▶ Data extracted from a collection
◆ ◆ ◆ ◆

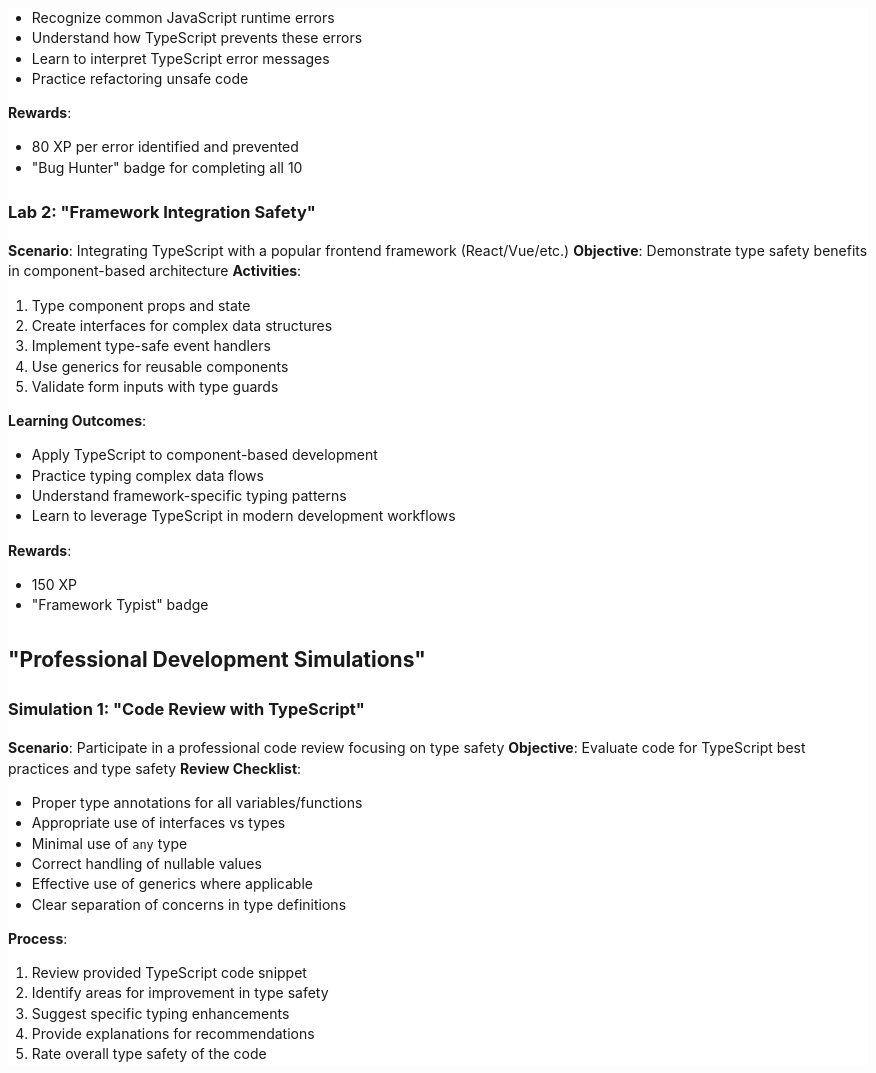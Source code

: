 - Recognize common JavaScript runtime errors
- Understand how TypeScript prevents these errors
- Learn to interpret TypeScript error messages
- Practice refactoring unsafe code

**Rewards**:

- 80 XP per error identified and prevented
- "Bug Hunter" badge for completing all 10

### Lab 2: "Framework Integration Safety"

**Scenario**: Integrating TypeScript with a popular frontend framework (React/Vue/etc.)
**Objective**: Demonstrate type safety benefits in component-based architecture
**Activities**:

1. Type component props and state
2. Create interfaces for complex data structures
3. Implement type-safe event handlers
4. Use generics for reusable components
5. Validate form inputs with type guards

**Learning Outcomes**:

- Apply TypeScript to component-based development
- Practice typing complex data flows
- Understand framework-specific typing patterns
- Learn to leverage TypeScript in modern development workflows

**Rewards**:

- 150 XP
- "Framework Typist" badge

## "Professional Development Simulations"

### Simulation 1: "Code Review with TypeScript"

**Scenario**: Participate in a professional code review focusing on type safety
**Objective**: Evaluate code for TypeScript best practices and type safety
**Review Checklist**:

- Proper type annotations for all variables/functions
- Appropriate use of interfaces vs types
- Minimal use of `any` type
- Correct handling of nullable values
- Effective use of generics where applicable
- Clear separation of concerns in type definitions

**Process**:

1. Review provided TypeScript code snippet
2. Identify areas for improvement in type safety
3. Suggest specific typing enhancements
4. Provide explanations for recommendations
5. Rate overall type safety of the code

◆ ◆ ◆ ◆

▶ AIM OF THE EXERCISE
For each line above that contains "generics", make a copy.

▶ RESULT BELOW
4. Use generics for reusable components
- Effective use of generics where applicable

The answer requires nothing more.